I finally wanted to eat, too. I wouldn't say I was hungry, but I was feeling that other kind of shakiness, the kind that is your body telling you it needs fuel.
There was no good sick food in the house. Since Mick doesn't have the internet I'll tell you why there is no good sick food in this house. Because come winter, an afternoon or evening will come when he doesn't want to eat healthy, he doesn't want to go to the store because the weather is crappy, and then he will spy my cream of chicken or my frozen chicken pot pies. They are the only things I ever feel like eating when I'm sick and that's the only time I do eat those foods because they've got a million fat calories in them. Comfort food. He will deny this, but don't believe it for a minute.

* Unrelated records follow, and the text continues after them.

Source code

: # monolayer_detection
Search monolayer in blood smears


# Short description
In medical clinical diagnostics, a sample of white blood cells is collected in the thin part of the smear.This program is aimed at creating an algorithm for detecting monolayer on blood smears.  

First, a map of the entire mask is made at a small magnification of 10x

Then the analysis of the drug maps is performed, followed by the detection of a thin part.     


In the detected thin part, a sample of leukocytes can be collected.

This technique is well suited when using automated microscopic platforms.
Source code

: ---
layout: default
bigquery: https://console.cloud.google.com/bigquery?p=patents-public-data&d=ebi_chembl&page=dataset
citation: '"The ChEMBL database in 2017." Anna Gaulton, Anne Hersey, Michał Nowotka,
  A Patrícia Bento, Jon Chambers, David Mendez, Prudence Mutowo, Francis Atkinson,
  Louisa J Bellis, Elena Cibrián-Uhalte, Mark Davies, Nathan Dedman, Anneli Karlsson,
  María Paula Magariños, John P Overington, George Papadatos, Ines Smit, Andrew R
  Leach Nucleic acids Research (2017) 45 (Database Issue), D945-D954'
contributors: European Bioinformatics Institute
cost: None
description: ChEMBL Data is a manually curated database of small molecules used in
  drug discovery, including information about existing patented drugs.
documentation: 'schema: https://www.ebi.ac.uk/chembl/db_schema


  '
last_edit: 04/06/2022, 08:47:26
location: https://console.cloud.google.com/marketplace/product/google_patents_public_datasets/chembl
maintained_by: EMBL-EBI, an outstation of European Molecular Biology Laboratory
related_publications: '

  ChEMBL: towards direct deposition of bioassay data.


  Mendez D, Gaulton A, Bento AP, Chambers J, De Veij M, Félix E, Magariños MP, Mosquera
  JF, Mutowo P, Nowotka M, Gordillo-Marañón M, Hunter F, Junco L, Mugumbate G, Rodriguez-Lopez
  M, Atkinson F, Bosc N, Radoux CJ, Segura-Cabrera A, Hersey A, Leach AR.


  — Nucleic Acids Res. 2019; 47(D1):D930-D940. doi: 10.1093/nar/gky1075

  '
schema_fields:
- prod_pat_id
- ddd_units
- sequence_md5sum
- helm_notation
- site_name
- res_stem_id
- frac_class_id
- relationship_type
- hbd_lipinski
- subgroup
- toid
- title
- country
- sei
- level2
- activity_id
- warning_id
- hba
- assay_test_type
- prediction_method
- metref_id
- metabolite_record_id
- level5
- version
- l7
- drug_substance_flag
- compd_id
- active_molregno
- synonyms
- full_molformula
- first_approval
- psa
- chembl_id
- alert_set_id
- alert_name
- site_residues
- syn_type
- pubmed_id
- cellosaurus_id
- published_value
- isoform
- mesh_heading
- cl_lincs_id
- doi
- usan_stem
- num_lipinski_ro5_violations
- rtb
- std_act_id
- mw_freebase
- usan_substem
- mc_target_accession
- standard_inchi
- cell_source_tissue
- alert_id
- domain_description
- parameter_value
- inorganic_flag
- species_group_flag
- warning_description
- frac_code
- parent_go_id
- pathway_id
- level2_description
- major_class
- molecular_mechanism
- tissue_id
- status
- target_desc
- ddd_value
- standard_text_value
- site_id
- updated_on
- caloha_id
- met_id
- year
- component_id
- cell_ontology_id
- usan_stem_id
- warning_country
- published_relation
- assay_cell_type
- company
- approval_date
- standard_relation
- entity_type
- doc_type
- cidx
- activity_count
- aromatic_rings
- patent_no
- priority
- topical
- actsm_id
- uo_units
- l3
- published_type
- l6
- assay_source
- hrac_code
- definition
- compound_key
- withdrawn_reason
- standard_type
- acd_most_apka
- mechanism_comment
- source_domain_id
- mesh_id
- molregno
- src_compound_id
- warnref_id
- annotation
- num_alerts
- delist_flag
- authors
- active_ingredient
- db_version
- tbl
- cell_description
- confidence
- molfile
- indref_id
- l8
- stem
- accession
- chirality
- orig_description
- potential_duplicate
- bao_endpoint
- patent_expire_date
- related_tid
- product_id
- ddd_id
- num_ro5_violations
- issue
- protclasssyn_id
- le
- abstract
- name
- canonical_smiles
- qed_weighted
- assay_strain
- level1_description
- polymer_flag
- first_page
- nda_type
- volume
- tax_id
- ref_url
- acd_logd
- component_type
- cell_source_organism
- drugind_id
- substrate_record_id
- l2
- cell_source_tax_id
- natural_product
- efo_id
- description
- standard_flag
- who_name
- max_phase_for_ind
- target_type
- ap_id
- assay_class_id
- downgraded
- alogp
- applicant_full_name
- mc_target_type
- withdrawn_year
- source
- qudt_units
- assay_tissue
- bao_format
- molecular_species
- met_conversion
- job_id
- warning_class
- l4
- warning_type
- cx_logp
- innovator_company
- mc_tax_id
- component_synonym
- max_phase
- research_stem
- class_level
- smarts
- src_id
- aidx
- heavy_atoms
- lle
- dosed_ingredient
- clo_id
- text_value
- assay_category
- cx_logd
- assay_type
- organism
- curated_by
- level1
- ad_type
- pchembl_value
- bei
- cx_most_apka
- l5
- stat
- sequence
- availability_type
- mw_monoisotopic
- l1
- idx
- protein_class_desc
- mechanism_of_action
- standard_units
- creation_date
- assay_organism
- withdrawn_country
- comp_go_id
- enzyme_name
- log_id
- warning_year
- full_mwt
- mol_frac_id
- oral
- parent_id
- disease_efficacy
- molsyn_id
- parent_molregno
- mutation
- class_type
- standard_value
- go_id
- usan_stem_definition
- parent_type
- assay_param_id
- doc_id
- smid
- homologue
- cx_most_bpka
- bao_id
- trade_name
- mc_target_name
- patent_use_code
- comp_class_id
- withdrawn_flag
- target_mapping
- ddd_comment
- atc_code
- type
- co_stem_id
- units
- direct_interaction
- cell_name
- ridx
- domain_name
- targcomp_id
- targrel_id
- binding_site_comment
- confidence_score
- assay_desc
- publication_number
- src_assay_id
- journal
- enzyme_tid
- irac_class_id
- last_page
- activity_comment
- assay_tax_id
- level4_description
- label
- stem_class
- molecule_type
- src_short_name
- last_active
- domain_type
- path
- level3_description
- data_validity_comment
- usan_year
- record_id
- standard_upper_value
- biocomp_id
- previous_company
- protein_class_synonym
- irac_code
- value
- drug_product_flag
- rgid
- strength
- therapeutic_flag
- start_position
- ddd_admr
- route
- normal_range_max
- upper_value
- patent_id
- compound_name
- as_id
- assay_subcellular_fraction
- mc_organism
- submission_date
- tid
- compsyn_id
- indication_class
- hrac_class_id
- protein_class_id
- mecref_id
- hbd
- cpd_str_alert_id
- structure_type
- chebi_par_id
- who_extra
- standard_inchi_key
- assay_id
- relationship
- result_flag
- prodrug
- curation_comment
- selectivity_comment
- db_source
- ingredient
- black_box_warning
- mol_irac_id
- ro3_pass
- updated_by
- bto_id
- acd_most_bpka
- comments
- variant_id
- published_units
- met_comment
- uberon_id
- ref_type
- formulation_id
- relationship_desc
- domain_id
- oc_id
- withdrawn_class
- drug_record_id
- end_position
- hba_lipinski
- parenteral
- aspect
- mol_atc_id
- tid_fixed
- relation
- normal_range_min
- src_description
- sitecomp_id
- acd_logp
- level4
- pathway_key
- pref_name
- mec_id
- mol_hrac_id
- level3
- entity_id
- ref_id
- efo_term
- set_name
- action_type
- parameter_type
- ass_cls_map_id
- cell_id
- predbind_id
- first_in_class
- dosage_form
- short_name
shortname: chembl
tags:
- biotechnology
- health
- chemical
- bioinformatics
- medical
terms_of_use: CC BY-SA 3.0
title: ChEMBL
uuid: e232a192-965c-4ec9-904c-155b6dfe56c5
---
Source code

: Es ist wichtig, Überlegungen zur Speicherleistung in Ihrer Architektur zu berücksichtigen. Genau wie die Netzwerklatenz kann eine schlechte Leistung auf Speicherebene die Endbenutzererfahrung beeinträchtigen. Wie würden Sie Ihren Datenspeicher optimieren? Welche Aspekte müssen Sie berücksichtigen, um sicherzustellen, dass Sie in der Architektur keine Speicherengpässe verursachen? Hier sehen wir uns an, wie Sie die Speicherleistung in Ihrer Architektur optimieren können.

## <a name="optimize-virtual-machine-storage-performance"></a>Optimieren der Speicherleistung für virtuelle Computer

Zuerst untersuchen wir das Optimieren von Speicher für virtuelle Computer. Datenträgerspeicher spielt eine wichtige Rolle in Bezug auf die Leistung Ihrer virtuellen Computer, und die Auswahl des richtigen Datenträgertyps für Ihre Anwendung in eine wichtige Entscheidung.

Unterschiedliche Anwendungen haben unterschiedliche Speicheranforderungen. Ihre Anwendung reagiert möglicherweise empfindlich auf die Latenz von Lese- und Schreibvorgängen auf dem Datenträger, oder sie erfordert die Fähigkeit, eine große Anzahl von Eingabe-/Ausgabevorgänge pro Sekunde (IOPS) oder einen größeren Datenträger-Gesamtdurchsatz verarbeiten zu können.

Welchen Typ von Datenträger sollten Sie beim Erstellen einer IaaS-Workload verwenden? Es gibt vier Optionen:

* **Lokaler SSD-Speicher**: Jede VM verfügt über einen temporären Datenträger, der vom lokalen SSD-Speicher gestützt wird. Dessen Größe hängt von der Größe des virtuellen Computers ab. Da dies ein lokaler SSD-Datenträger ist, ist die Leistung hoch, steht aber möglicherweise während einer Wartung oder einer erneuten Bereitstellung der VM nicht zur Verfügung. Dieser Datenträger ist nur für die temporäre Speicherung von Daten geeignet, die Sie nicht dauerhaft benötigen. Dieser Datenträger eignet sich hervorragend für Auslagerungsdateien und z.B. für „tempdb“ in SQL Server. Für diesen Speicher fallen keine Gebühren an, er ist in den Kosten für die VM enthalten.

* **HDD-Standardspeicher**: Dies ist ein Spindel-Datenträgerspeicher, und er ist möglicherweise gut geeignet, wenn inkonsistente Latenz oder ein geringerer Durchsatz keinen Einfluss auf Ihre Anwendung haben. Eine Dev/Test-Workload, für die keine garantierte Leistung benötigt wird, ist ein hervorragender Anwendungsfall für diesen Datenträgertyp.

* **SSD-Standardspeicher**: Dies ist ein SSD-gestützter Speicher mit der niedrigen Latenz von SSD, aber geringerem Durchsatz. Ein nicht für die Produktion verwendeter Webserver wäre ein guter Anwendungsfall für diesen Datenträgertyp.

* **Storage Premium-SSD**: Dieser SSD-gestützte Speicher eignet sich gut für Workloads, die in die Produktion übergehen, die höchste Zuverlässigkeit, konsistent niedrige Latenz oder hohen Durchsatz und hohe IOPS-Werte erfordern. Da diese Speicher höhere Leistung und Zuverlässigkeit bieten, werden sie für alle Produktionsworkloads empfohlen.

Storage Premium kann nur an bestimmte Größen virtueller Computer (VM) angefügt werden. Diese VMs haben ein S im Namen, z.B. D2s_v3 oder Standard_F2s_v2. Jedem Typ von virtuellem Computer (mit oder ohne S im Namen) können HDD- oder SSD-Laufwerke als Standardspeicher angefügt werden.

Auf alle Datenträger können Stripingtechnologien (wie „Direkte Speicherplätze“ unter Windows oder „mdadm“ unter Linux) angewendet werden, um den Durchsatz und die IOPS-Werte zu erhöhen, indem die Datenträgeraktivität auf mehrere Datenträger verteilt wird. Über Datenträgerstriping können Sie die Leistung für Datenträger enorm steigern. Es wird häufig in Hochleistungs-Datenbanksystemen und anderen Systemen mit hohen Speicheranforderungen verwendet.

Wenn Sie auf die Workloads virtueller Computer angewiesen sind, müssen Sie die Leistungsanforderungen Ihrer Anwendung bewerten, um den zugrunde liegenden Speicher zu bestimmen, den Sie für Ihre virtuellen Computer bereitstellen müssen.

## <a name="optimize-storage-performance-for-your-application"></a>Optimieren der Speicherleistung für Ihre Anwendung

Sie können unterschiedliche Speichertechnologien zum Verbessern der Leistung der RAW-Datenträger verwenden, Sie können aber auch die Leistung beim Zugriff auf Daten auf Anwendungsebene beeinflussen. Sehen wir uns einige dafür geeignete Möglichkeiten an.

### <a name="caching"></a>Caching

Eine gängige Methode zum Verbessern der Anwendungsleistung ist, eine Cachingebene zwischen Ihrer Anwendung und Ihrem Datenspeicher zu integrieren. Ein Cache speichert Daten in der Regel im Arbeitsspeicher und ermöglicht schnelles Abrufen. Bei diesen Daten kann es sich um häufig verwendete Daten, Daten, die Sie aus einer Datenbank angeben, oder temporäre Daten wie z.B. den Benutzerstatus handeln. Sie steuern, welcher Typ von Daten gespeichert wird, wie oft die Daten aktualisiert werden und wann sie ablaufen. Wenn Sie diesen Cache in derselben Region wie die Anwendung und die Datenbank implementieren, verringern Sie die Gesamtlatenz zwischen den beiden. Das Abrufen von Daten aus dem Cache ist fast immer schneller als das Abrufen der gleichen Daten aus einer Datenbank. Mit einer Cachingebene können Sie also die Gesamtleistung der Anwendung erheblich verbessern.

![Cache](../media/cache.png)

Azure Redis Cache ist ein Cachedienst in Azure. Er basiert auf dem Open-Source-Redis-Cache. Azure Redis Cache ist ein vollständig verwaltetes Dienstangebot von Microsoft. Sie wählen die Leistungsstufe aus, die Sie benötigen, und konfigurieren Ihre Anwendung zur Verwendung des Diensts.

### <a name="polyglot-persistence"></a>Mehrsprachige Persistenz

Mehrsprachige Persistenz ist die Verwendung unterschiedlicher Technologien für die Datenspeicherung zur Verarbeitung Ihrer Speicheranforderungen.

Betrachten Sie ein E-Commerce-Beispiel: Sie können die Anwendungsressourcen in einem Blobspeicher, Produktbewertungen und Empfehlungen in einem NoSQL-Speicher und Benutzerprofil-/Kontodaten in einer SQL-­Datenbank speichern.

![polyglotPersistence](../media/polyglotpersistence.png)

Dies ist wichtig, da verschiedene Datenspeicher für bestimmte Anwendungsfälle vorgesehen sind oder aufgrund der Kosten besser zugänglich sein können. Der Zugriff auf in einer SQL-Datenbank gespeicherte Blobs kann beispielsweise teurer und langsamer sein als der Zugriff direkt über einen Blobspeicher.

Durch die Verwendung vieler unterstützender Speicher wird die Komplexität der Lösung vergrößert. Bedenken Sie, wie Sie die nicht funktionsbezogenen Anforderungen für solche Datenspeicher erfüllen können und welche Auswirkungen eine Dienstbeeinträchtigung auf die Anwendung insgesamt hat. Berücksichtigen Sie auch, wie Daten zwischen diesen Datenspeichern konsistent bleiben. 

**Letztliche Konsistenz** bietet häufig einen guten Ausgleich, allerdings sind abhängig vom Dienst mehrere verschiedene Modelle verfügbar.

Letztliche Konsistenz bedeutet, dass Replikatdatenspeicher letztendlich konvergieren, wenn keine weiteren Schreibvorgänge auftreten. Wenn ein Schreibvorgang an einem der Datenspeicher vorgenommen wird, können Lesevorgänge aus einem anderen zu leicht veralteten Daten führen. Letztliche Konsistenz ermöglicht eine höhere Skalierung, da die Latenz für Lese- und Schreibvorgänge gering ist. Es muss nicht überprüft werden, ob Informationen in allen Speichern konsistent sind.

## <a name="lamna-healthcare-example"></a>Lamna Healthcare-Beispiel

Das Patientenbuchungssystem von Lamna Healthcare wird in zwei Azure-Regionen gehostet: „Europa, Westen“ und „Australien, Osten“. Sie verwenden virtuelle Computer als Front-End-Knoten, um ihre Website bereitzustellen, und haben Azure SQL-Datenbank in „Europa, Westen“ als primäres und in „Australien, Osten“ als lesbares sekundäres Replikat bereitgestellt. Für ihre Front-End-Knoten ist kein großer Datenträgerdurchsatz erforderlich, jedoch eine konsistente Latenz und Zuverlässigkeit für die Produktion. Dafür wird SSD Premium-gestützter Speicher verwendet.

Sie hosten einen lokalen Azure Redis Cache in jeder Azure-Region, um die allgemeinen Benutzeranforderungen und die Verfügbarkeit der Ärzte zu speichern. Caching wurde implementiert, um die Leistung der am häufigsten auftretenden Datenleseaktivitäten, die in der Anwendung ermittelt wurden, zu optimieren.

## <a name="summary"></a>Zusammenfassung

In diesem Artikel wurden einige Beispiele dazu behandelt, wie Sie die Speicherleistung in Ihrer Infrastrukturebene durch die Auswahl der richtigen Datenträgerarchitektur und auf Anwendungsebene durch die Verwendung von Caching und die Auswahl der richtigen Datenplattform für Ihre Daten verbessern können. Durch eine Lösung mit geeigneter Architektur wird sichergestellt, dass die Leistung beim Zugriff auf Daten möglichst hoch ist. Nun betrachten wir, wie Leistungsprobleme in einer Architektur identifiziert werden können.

I was grateful to get two short cans of Sprite to help me through the day. Once Sam discovered there was pop in the house again she started her sneak attacks on the refrigerator and I later found little cans stuffed here and there.
I'm running out of steam again just thinking about all this. The day finally came to an end. I was able to help Miranda a little and was amazed that she would rather change the bedding on my bed and Sam's rather than help her sister with her shower. No problem, I did it. However, the chi qong session I requested she give her sister must have been too much for her because it was the shortest session ever. But that's ok. I walk in those shoes.
Lights out at 9:30. Almost unheard of for me. I only woke up to roll over. No one else puked. No phones rang in the night. No dogs barked to go out and make friends with skunks. And Sam let me sleep until 6:30! You do the math. I almost felt like a normal person when I woke up.